Unfortunately, the more traditional part of the evening in the first half of the program, was not nearly as effective. They began with the first (in F minor) of the two Opus 120 clarinet sonatas by Johannes Brahms. By now everyone knows that the Opus 120 sonatas are very late pieces, written with a particular clarinetist in mind only after Brahms declared that he had retired from composing.

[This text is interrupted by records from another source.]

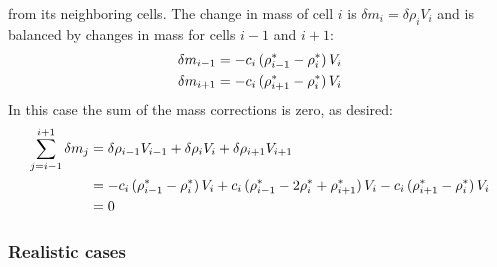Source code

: from its neighboring cells.  The change in mass of cell $i$ is $\delta m_i = \delta \rho_i V_i$ and is balanced by changes in mass
for cells $i-1$ and $i+1$:
\begin{align}
\delta m_{i-1} &= - c_i \, (\rho_{i-1}^* - \rho_i^*) \, V_i \notag\\
\delta m_{i+1} &= - c_i \, (\rho_{i+1}^* - \rho_i^*) \, V_i \notag
\end{align}
In this case the sum of the mass corrections is zero, as desired:
\begin{align}
\sum_{j=i-1}^{i+1} \delta m_j &= \delta \rho_{i-1} V_{i-1} + \delta \rho_i V_i + \delta \rho_{i+1}V_{i+1} \notag\\
&= - c_i \, (\rho_{i-1}^* - \rho_i^*) \, V_i + c_i \, (\rho_{i-1}^* - 2 \rho_i^* + \rho_{i+1}^*) \, V_i - c_i \, (\rho_{i+1}^* -
\rho_i^*) \, V_i \notag\\
&= 0 \notag
\end{align}

\subsubsection*{Realistic cases}


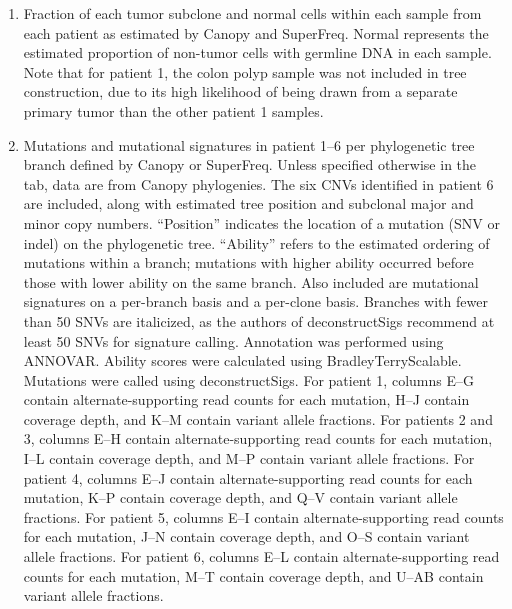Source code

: \begin{enumerate}
    \item Fraction of each tumor subclone and normal cells within each sample from each patient as estimated by Canopy and SuperFreq. Normal represents the estimated proportion of non-tumor cells with germline DNA in each sample. Note that for patient 1, the colon polyp sample was not included in tree construction, due to its high likelihood of being drawn from a separate primary tumor than the other patient 1 samples.
    \item Mutations and mutational signatures in patient 1--6 per phylogenetic tree branch defined by Canopy or SuperFreq. Unless specified otherwise in the tab, data are from Canopy phylogenies. The six CNVs identified in patient 6 are included, along with estimated tree position and subclonal major and minor copy numbers. ``Position'' indicates the location of a mutation (SNV or indel) on the phylogenetic tree. ``Ability'' refers to the estimated ordering of mutations within a branch; mutations with higher ability occurred before those with lower ability on the same branch. Also included are mutational signatures on a per-branch basis and a per-clone basis. Branches with fewer than 50 SNVs are italicized, as the authors of deconstructSigs recommend at least 50 SNVs for signature calling. Annotation was performed using ANNOVAR\@. Ability scores were calculated using BradleyTerryScalable. Mutations were called using deconstructSigs. For patient 1, columns E--G contain alternate-supporting read counts for each mutation, H--J contain coverage depth, and K--M contain variant allele fractions. For patients 2 and 3, columns E--H contain alternate-supporting read counts for each mutation, I--L contain coverage depth, and M--P contain variant allele fractions. For patient 4, columns E--J contain alternate-supporting read counts for each mutation, K--P contain coverage depth, and Q--V contain variant allele fractions. For patient 5, columns E--I contain alternate-supporting read counts for each mutation, J--N contain coverage depth, and O--S contain variant allele fractions. For patient 6, columns E--L contain alternate-supporting read counts for each mutation, M--T contain coverage depth, and U--AB contain variant allele fractions.
	

\end{enumerate}
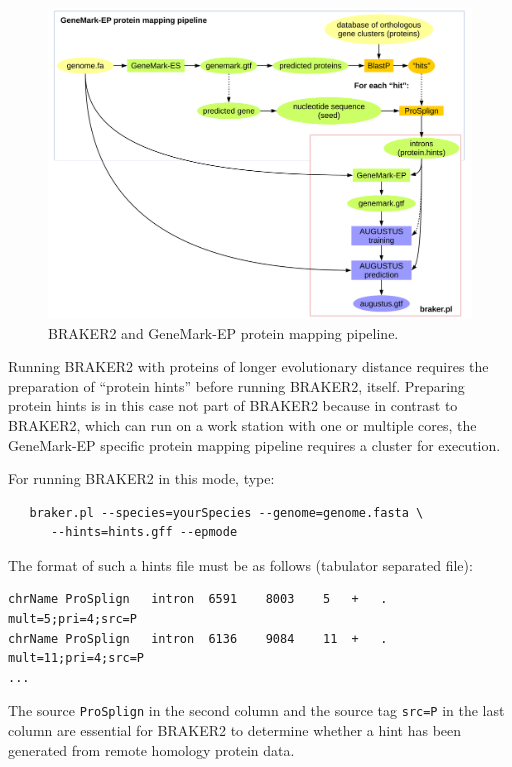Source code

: \documentclass[a4paper,10pt]{report}
\begin{document}
\begin{figure}
 \centering
 \includegraphics[scale=0.4]{./figs/gatech-prot-pipeline.pdf}
 \caption{BRAKER2 and GeneMark-EP protein mapping pipeline.}
 \label{gatech}
\end{figure}

Running BRAKER2 with proteins of longer evolutionary distance requires the preparation of ``protein hints'' before running BRAKER2, itself. Preparing protein hints is in this case not part of BRAKER2 because in contrast to BRAKER2, which can run on a work station with one or multiple cores, the GeneMark-EP specific protein mapping pipeline requires a cluster for execution.

For running BRAKER2 in this mode, type:

\begin{verbatim}
   braker.pl --species=yourSpecies --genome=genome.fasta \
      --hints=hints.gff --epmode
\end{verbatim}

The format of such a hints file must be as follows (tabulator separated file):

\begin{verbatim}
chrName	ProSplign	intron	6591	8003	5	+	.	mult=5;pri=4;src=P
chrName	ProSplign	intron	6136	9084	11	+	.	mult=11;pri=4;src=P
...
\end{verbatim}

The source \texttt{ProSplign} in the second column and the source tag \texttt{src=P} in the last column are essential for BRAKER2 to determine whether a hint has been generated from remote homology protein data. 
\end{document}
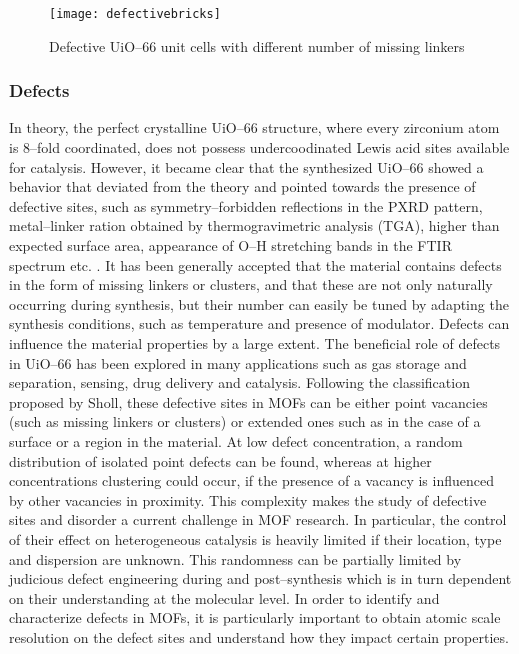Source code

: \begin{figure}[!htbp]
	\centering
 	\texttt{[image: defectivebricks]}
	\caption{Defective UiO--66 unit cells with different number of missing linkers}
	\label{fig:defectivebricks}
\end{figure}

\subsubsection{Defects}
In theory, the perfect crystalline UiO--66 structure, where every zirconium atom is 8--fold coordinated, does not possess undercoodinated Lewis acid sites available for catalysis. However, it became clear that the synthesized UiO--66 showed a behavior that deviated from the theory and pointed towards the presence of defective sites, such as symmetry--forbidden reflections in the PXRD pattern, metal--linker ration obtained by thermogravimetric analysis (TGA), higher than expected surface area, appearance of O--H stretching bands in the FTIR spectrum etc. \cite{shearer2014tuned, valenzano2011disclosing}. It has been generally accepted that the material contains defects in the form of missing linkers or clusters, and that these are not only naturally occurring during synthesis, but their number can easily be tuned by adapting the synthesis conditions, such as temperature and presence of modulator\cite{wu2013unusual, shearer2016defect}.
Defects can influence the material properties by a large extent. The beneficial role of defects in UiO--66 has been explored in many applications such as gas storage and separation\cite{wu2013unusual, ren2014modulated}, sensing\cite{stassen2016towards}, drug delivery\cite{cunha2013rationale} and catalysis\cite{vermoortele2013synthesis, rogge2017metal}. 
Following the classification proposed by Sholl, these defective sites in MOFs can be either point vacancies (such as missing linkers or clusters) or extended ones such as in the case of a surface \cite{sholl2015defects} or a region in the material. At low defect concentration, a random distribution of isolated point defects can be found, whereas at higher concentrations clustering could occur, if the presence of a vacancy is influenced by other vacancies in proximity. This complexity makes the study of defective sites and disorder a current challenge in MOF research. In particular, the control of their effect on heterogeneous catalysis is heavily limited if their location, type and dispersion are unknown. This randomness can be partially limited by judicious defect engineering during and post--synthesis which is in turn dependent on their understanding at the molecular level. In order to identify and characterize defects in MOFs, it is particularly important to obtain atomic scale resolution on the defect sites and understand how they impact certain properties.
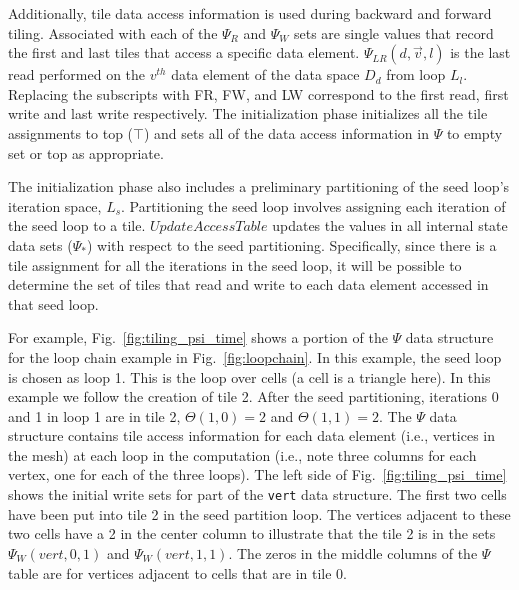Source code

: Additionally, tile data access information is used during backward and forward tiling.
Associated with each of the $\Psi_R$ and $\Psi_W$ sets are single values that record the 
first and last tiles that access
a specific data element.
$\Psi_{LR}(d,\vec{v},l)$ is the last read performed on the $v^{th}$ data element of 
the data space $D_d$ from loop $L_l$.
Replacing the subscripts with FR, FW, and LW correspond to the first read, 
first write and last write respectively.
The initialization phase initializes all the tile assignments to top ($\top$) and sets
all of the data access information in $\Psi$ to empty set or top as appropriate.

The initialization phase also includes a preliminary partitioning of the seed loop's iteration space, $L_s$.
Partitioning the seed loop involves assigning each iteration of the seed loop to a tile. 
$UpdateAccessTable$ updates the values in all internal state data sets ($\Psi_*$) with respect to the 
seed partitioning.  Specifically, since there is a tile assignment for all the iterations in the
seed loop, it will be possible to determine the set of tiles that read and write to each data element
accessed in that seed loop.

For example, Fig.~\ref{fig:tiling_psi_time} shows a portion of the $\Psi$ data structure
for the loop chain example in Fig.~\ref{fig:loopchain}.  
In this example, the seed loop is chosen as loop 1.
This is the loop over cells (a cell is a triangle here).
In this example we follow the creation of tile 2.
After the seed partitioning, iterations 0 and 1 in loop 1 are in tile 2, 
$\Theta(1,0)=2$ and $\Theta(1,1)=2$.
The $\Psi$ data structure
contains tile access information for each data element (i.e., vertices in the mesh)
at each loop in the computation (i.e., note three columns for each vertex, one for each of the
three loops).  The left side of Fig.~\ref{fig:tiling_psi_time} shows the initial write
sets for part of the {\tt vert} data structure.  The first two cells have been put into
tile 2 in the seed partition loop.  The vertices adjacent to these two cells have
a 2 in the center column to illustrate that the tile 2 is in the sets $\Psi_W(vert,0,1)$ and $\Psi_W(vert,1,1)$.
The zeros in the middle columns of the $\Psi$ table are for vertices adjacent to
cells that are in tile 0.


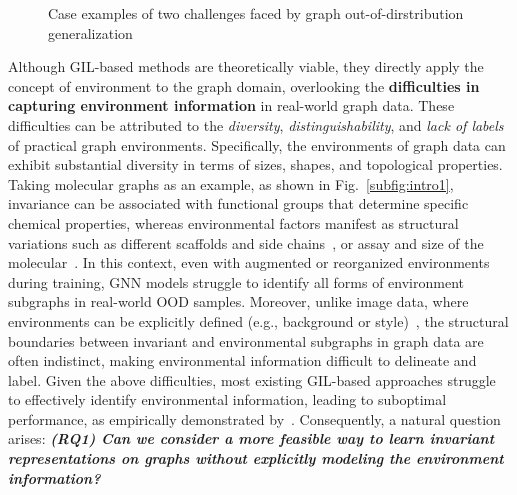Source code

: \begin{figure}[t!]   

 \centering
\vspace{-5mm}
\caption{Case examples of two challenges faced by graph out-of-dirstribution generalization}
\vspace{-5mm}
\label{fig:moti}
\end{figure}
{Although GIL-based methods are theoretically viable, they directly apply the concept of environment to the graph domain,  overlooking the \textbf{difficulties in capturing environment information} in real-world graph data.} These difficulties can be attributed to the \textit{diversity}, \textit{distinguishability}, and \textit{lack of labels} of practical graph environments. 
Specifically, the environments of graph data can exhibit substantial diversity in terms of sizes, shapes, and topological properties. Taking molecular graphs as an example, as shown in Fig.~\ref{subfig:intro1}, invariance can be associated with functional groups that determine specific chemical properties, whereas environmental factors manifest as structural variations such as different scaffolds and side chains~\citep{zhuang2023learning}, or assay and size of the molecular~\citep{drugood}. In this context, even with augmented or reorganized environments during training, GNN models struggle to identify all forms of environment subgraphs in real-world OOD samples.  Moreover, unlike image data, where environments can be explicitly defined (e.g., background or style)~\citep{lin2022zin}, the structural boundaries between invariant and environmental subgraphs in graph data are often indistinct, making environmental information difficult to delineate and label. Given the above difficulties, most existing GIL-based approaches struggle to effectively identify environmental information, leading to suboptimal performance, as empirically demonstrated by~\citep{chen2024does}. Consequently, a natural question arises: \textbf{\textit{(RQ1) Can we consider a more feasible way to learn invariant representations on graphs without explicitly modeling the environment information?}}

While Manasse seemed to catch on to the “twilight rhetoric” of this music and conveyed his understanding through a highly nuanced approach to dynamic levels, Nakamatsu played as if Brahms was still pinning his reputation on all the energetic vigor he had poured into the Opus 24 set of variations on a theme from George Frideric Handel’s HWV 434 harpsichord suite in B-flat major. (Brahms wrote this piece before he had reached the age of 30.)
However, if Nakamatsu’s approach to Brahms was unduly intense, his solo delivery of Frédéric Chopin’s Opus 22 in E-flat major, published under the title “Andante spianato et grande polonaise brillante” was far more brutal than “brillante.” It often seemed as if Nakamatsu wanted to convince the listener that he would not lose control of his agility even while beating out each note with a sledgehammer. For anyone there to listen to the music, the result was painful and seemed like little more than a calculated ploy to elicit boisterous audience approval immediately after the final chord had been attacked.
Far more appealing was the virtuosity behind the encore selection. This was an arrangement of George Gershwin’s “I Got Rhythm” with no credit to the arranger(s). I would not be surprised to learn that Manasse and Nakamatsu cooked up their own arrangement, perhaps even after having improvised on the tune to work up a repertoire of ideas. For the record, the introductory music (and words) of this song are almost never performed; meaning that any singer who includes the introduction is probably playing for the shock of recognition when the words “I got rhythm” are finally set.
Manasse and Nakamatsu included this music but turned it into a middle section. While the song was originally written for the musical Girl Crazy, last night’s performance was delightfully evocative of its appearance in the movie An American in Paris. (At one point those familiar with the film could probably hear Gene Kelly shouting “Airplane!” while leading the kids through one of his swooping moves.) The approach Manasse and Nakamatsu took to their Gershwin would probably have brought smiles to all listeners, even to Oscar Levant’s grumpy puss.